---------- DATA LISTING

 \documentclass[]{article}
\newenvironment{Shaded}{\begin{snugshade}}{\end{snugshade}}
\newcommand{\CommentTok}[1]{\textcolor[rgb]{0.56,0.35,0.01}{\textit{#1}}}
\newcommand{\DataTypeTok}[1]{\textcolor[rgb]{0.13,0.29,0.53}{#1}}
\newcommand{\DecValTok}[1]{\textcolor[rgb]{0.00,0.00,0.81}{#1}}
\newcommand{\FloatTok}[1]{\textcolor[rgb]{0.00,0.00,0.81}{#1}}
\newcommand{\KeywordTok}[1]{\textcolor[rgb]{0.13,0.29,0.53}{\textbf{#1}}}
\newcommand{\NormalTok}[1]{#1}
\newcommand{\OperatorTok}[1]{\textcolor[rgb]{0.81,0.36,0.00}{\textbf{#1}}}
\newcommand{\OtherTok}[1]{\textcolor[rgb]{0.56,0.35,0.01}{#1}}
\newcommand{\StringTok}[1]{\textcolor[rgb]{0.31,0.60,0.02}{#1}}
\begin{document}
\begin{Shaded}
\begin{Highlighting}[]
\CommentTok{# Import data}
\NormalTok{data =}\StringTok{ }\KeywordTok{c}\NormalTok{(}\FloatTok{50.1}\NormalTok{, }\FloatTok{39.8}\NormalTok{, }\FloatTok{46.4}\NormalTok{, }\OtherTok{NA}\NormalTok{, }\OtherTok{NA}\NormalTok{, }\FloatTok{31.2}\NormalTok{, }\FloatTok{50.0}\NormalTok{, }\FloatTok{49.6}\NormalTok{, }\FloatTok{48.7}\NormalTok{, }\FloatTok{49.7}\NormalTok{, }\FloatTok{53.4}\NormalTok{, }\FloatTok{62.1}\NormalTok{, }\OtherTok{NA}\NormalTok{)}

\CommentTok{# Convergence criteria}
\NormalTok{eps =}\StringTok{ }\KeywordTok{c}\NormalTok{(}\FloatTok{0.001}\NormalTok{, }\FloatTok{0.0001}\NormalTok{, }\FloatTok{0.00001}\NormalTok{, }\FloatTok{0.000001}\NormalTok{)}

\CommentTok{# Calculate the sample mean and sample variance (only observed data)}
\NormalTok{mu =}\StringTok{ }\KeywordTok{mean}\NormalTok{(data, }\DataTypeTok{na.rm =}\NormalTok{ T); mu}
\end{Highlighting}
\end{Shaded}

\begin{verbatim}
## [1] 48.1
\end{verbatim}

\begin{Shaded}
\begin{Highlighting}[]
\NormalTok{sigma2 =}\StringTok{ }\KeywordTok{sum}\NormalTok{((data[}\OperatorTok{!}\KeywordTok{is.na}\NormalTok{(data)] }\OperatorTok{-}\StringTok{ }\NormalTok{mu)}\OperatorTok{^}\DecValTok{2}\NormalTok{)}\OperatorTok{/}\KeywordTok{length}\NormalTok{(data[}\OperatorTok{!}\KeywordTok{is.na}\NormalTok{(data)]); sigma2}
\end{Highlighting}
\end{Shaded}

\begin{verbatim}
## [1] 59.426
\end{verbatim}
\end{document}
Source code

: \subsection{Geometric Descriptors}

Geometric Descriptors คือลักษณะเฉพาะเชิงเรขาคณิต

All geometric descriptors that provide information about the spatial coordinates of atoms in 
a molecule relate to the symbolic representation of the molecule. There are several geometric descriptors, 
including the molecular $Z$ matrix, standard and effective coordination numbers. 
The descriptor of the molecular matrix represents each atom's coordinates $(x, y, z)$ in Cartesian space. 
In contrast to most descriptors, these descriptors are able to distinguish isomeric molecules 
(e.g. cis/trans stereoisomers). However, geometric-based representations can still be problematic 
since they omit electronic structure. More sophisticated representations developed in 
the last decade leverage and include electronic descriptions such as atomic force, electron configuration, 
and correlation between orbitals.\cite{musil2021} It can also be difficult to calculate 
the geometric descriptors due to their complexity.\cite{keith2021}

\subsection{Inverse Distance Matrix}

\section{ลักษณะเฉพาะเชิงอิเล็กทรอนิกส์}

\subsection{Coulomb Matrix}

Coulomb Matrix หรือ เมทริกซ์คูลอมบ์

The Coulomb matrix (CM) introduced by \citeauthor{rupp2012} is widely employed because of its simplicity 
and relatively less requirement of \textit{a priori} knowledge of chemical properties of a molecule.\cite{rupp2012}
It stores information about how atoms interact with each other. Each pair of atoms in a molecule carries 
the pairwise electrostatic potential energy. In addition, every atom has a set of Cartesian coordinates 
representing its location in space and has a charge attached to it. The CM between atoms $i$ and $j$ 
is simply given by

--------------------

→ EXERCISE DIRECTIONS:
Print each of the lines above again, unchanged.

→ TASK ANSWER:
 \documentclass[]{article}
\newenvironment{Shaded}{\begin{snugshade}}{\end{snugshade}}
\newcommand{\CommentTok}[1]{\textcolor[rgb]{0.56,0.35,0.01}{\textit{#1}}}
\newcommand{\DataTypeTok}[1]{\textcolor[rgb]{0.13,0.29,0.53}{#1}}
\newcommand{\DecValTok}[1]{\textcolor[rgb]{0.00,0.00,0.81}{#1}}
\newcommand{\FloatTok}[1]{\textcolor[rgb]{0.00,0.00,0.81}{#1}}
\newcommand{\KeywordTok}[1]{\textcolor[rgb]{0.13,0.29,0.53}{\textbf{#1}}}
\newcommand{\NormalTok}[1]{#1}
\newcommand{\OperatorTok}[1]{\textcolor[rgb]{0.81,0.36,0.00}{\textbf{#1}}}
\newcommand{\OtherTok}[1]{\textcolor[rgb]{0.56,0.35,0.01}{#1}}
\newcommand{\StringTok}[1]{\textcolor[rgb]{0.31,0.60,0.02}{#1}}
\begin{document}
\begin{Shaded}
\begin{Highlighting}[]
\CommentTok{# Import data}
\NormalTok{data =}\StringTok{ }\KeywordTok{c}\NormalTok{(}\FloatTok{50.1}\NormalTok{, }\FloatTok{39.8}\NormalTok{, }\FloatTok{46.4}\NormalTok{, }\OtherTok{NA}\NormalTok{, }\OtherTok{NA}\NormalTok{, }\FloatTok{31.2}\NormalTok{, }\FloatTok{50.0}\NormalTok{, }\FloatTok{49.6}\NormalTok{, }\FloatTok{48.7}\NormalTok{, }\FloatTok{49.7}\NormalTok{, }\FloatTok{53.4}\NormalTok{, }\FloatTok{62.1}\NormalTok{, }\OtherTok{NA}\NormalTok{)}

\CommentTok{# Convergence criteria}
\NormalTok{eps =}\StringTok{ }\KeywordTok{c}\NormalTok{(}\FloatTok{0.001}\NormalTok{, }\FloatTok{0.0001}\NormalTok{, }\FloatTok{0.00001}\NormalTok{, }\FloatTok{0.000001}\NormalTok{)}

\CommentTok{# Calculate the sample mean and sample variance (only observed data)}
\NormalTok{mu =}\StringTok{ }\KeywordTok{mean}\NormalTok{(data, }\DataTypeTok{na.rm =}\NormalTok{ T); mu}
\end{Highlighting}
\end{Shaded}

\begin{verbatim}
## [1] 48.1
\end{verbatim}

\begin{Shaded}
\begin{Highlighting}[]
\NormalTok{sigma2 =}\StringTok{ }\KeywordTok{sum}\NormalTok{((data[}\OperatorTok{!}\KeywordTok{is.na}\NormalTok{(data)] }\OperatorTok{-}\StringTok{ }\NormalTok{mu)}\OperatorTok{^}\DecValTok{2}\NormalTok{)}\OperatorTok{/}\KeywordTok{length}\NormalTok{(data[}\OperatorTok{!}\KeywordTok{is.na}\NormalTok{(data)]); sigma2}
\end{Highlighting}
\end{Shaded}

\begin{verbatim}
## [1] 59.426
\end{verbatim}
\end{document}
Source code

: \subsection{Geometric Descriptors}

Geometric Descriptors คือลักษณะเฉพาะเชิงเรขาคณิต

All geometric descriptors that provide information about the spatial coordinates of atoms in 
a molecule relate to the symbolic representation of the molecule. There are several geometric descriptors, 
including the molecular $Z$ matrix, standard and effective coordination numbers. 
The descriptor of the molecular matrix represents each atom's coordinates $(x, y, z)$ in Cartesian space. 
In contrast to most descriptors, these descriptors are able to distinguish isomeric molecules 
(e.g. cis/trans stereoisomers). However, geometric-based representations can still be problematic 
since they omit electronic structure. More sophisticated representations developed in 
the last decade leverage and include electronic descriptions such as atomic force, electron configuration, 
and correlation between orbitals.\cite{musil2021} It can also be difficult to calculate 
the geometric descriptors due to their complexity.\cite{keith2021}

\subsection{Inverse Distance Matrix}

\section{ลักษณะเฉพาะเชิงอิเล็กทรอนิกส์}

\subsection{Coulomb Matrix}

Coulomb Matrix หรือ เมทริกซ์คูลอมบ์

The Coulomb matrix (CM) introduced by \citeauthor{rupp2012} is widely employed because of its simplicity 
and relatively less requirement of \textit{a priori} knowledge of chemical properties of a molecule.\cite{rupp2012}
It stores information about how atoms interact with each other. Each pair of atoms in a molecule carries 
the pairwise electrostatic potential energy. In addition, every atom has a set of Cartesian coordinates 
representing its location in space and has a charge attached to it. The CM between atoms $i$ and $j$ 
is simply given by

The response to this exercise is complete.